Directions —
In the entries below, how many lines contain the word "have"? State the number and nothing more.

(Source texts of formatted documents)
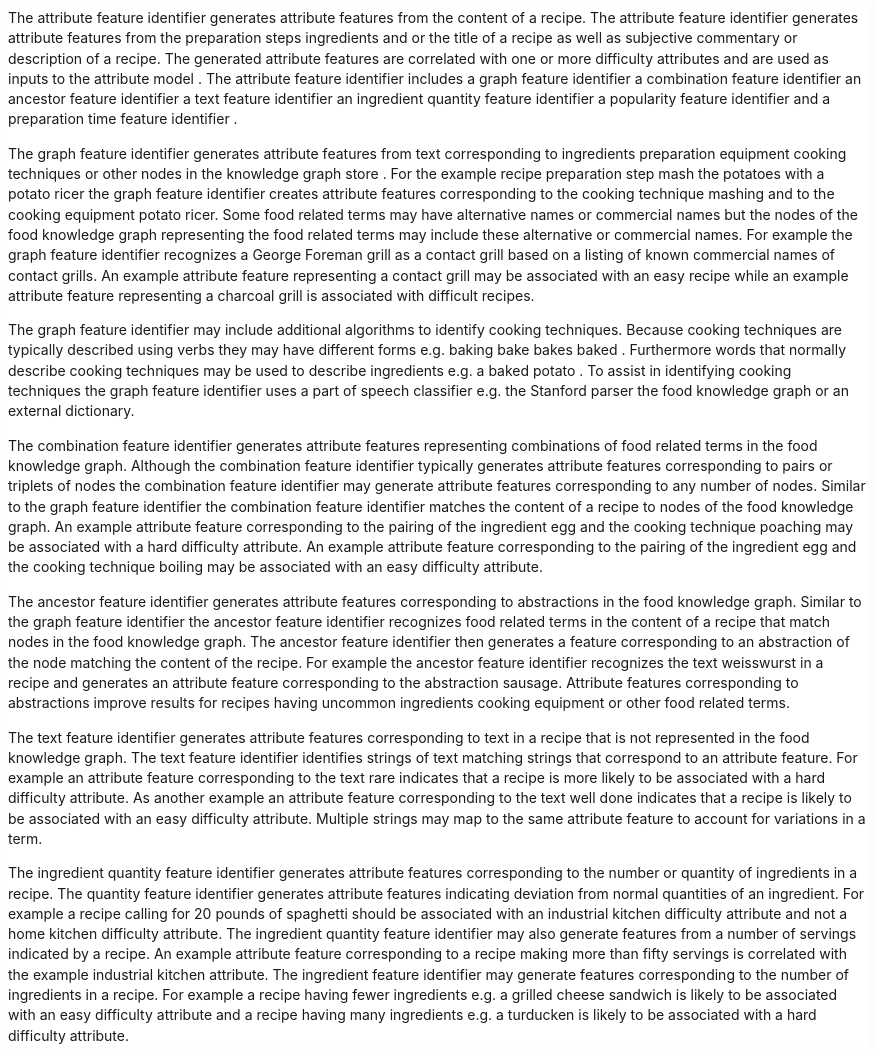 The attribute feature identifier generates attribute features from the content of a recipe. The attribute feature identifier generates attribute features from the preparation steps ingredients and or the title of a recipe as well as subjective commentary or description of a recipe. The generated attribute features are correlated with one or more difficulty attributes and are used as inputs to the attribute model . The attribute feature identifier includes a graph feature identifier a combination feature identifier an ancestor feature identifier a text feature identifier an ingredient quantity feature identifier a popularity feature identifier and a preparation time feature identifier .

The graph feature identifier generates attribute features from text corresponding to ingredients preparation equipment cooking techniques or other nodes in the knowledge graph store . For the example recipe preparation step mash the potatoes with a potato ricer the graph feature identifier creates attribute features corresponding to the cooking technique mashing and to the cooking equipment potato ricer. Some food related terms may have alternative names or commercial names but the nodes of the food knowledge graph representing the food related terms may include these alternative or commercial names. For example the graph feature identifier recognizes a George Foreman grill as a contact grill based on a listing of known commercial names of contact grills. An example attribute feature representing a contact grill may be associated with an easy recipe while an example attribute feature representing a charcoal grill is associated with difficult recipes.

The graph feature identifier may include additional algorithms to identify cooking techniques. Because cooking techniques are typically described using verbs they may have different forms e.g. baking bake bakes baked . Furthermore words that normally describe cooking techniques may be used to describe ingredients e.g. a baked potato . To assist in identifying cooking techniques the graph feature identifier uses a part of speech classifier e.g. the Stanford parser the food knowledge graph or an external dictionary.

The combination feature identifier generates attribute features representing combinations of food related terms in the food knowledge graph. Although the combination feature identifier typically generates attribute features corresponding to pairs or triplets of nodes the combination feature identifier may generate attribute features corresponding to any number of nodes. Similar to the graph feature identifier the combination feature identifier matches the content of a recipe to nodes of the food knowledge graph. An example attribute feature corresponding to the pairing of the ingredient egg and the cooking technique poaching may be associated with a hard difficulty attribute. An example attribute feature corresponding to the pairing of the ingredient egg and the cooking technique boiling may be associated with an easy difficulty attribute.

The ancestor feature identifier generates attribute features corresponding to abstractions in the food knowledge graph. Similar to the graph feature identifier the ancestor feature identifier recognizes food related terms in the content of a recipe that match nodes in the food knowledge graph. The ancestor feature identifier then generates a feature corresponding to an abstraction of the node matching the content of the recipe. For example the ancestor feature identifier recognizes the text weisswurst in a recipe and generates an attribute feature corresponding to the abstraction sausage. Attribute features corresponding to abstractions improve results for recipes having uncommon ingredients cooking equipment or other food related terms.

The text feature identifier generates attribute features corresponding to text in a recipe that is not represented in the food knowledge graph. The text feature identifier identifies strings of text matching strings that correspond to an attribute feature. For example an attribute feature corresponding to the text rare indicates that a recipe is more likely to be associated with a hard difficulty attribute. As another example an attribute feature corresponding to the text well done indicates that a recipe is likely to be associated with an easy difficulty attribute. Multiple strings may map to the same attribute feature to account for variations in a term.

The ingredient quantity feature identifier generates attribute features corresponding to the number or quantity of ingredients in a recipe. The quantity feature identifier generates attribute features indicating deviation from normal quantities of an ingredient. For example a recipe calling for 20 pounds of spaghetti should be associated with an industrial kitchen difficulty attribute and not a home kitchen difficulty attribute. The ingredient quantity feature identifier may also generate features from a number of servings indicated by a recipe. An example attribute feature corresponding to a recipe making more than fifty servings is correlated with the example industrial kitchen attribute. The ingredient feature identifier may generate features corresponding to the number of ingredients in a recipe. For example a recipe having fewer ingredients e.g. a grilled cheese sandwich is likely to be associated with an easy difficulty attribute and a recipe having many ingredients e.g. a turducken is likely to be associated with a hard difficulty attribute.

Answer section —
2